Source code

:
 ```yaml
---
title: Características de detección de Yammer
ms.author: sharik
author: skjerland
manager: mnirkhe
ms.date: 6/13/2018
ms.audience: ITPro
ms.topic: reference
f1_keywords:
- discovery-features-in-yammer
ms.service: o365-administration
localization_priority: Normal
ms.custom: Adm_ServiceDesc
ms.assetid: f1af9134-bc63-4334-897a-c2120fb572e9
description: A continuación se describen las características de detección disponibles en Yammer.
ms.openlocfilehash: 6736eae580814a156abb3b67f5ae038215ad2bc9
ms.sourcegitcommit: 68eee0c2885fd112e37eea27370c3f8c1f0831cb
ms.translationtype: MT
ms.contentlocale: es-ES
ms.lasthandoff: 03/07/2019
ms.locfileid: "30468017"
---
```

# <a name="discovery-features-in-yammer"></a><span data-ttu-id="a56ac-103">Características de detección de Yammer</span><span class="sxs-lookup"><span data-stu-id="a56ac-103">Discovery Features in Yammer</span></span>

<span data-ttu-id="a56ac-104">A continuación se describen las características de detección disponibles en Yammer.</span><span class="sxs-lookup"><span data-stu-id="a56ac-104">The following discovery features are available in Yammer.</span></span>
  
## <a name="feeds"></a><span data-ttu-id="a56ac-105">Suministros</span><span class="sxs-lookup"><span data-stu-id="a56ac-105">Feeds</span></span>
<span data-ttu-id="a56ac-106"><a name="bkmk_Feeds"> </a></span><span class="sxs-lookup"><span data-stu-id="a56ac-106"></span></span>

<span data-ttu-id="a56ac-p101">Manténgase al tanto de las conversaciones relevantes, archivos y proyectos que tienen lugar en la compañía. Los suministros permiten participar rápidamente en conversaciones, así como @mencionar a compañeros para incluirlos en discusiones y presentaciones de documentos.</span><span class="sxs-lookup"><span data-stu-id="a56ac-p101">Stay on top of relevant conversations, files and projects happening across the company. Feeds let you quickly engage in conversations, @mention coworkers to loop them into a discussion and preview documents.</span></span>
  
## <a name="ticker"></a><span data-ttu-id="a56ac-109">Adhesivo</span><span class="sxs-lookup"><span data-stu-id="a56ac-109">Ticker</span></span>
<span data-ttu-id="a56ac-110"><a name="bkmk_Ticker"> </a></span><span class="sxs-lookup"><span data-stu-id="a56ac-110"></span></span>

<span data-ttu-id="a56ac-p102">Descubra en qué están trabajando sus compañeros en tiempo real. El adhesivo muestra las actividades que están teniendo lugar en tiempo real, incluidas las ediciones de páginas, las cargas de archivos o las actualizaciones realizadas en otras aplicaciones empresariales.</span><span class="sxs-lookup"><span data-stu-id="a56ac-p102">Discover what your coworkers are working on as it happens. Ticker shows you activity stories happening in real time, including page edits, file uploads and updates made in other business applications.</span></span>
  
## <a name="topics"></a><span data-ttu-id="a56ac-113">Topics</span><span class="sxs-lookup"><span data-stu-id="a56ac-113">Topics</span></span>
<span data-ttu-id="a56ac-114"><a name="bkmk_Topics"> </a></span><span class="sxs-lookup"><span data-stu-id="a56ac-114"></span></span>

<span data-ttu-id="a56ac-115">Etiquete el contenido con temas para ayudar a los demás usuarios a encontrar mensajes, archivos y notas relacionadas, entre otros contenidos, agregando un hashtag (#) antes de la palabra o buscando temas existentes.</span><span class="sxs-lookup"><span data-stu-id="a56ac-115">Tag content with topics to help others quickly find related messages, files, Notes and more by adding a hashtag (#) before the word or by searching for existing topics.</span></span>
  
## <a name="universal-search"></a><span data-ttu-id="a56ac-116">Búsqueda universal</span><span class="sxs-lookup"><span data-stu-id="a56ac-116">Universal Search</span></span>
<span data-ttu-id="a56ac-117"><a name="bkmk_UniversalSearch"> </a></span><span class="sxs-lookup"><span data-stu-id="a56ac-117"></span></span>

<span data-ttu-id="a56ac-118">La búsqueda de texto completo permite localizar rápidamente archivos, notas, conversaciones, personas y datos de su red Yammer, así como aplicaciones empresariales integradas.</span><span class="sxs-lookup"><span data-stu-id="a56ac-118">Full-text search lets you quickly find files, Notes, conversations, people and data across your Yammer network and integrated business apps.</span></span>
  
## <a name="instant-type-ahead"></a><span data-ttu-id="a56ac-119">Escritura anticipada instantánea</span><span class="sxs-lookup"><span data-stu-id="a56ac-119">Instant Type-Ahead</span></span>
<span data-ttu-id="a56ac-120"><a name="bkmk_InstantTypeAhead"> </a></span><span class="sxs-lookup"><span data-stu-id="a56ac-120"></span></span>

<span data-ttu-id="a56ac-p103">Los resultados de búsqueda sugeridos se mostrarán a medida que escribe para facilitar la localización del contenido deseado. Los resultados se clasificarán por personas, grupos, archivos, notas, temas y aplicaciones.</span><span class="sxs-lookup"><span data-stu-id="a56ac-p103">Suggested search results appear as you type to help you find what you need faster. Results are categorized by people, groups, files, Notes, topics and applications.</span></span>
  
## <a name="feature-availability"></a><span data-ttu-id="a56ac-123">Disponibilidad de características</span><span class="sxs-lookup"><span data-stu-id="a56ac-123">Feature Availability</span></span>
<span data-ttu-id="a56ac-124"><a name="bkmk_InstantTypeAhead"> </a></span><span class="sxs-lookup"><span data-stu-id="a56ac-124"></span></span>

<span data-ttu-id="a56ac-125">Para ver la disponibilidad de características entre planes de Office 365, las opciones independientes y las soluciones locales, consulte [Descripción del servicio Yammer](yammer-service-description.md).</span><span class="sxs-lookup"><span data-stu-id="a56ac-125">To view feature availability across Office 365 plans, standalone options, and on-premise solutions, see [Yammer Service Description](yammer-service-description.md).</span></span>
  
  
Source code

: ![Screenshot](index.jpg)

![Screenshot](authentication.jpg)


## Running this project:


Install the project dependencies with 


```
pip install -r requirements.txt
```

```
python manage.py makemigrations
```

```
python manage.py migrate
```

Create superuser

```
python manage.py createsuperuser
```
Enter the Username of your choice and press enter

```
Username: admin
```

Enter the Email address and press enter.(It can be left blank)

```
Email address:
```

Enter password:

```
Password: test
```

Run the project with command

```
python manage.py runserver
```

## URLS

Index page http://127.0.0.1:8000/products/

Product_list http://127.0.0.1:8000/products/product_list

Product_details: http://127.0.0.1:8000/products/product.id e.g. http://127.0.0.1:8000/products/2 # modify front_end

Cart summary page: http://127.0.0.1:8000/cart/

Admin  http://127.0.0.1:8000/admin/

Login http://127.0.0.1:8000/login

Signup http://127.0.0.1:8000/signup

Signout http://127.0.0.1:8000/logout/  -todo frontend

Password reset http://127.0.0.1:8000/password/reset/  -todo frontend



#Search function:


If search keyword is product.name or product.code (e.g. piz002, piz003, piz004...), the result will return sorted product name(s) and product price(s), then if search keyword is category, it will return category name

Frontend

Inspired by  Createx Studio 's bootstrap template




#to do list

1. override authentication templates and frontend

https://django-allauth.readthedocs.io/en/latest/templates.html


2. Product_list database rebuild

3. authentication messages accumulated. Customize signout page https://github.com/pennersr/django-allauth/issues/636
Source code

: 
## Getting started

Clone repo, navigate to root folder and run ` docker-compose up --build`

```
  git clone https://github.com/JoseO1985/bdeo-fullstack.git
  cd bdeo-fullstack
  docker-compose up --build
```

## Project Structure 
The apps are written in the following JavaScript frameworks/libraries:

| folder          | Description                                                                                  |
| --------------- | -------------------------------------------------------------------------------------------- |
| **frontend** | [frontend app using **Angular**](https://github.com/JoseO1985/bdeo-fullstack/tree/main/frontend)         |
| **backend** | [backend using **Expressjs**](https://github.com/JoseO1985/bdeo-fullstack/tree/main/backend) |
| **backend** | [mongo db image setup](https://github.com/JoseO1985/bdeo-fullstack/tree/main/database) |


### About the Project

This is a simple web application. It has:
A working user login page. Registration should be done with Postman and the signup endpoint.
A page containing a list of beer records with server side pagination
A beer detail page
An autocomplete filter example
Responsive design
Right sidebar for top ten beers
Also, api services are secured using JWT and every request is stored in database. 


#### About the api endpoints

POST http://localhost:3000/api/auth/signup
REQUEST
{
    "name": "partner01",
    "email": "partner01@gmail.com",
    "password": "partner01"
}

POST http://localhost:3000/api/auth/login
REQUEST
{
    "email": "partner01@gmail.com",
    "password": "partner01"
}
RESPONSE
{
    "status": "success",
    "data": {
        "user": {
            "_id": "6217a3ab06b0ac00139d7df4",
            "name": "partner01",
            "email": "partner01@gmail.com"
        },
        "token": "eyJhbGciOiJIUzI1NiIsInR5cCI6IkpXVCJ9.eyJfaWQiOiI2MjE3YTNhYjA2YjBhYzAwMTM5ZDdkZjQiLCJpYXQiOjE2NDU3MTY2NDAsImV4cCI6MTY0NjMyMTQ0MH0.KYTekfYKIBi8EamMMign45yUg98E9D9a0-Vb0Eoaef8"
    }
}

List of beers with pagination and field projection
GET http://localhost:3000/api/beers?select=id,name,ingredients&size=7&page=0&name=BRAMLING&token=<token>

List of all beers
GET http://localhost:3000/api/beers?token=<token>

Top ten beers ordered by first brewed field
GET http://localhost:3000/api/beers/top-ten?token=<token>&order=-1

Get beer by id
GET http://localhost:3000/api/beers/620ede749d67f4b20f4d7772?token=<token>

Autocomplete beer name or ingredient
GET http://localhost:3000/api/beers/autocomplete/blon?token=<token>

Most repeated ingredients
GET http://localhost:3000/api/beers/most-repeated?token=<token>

Problem requirements: Using the data above, transcribe the lines that run from the line with "Studio 's bootstrap template" to the line with "## Getting started", both ends kept, and output nothing else.

Solved problem:
Inspired by  Createx Studio 's bootstrap template




#to do list

1. override authentication templates and frontend

https://django-allauth.readthedocs.io/en/latest/templates.html


2. Product_list database rebuild

3. authentication messages accumulated. Customize signout page https://github.com/pennersr/django-allauth/issues/636
Source code

: 
## Getting started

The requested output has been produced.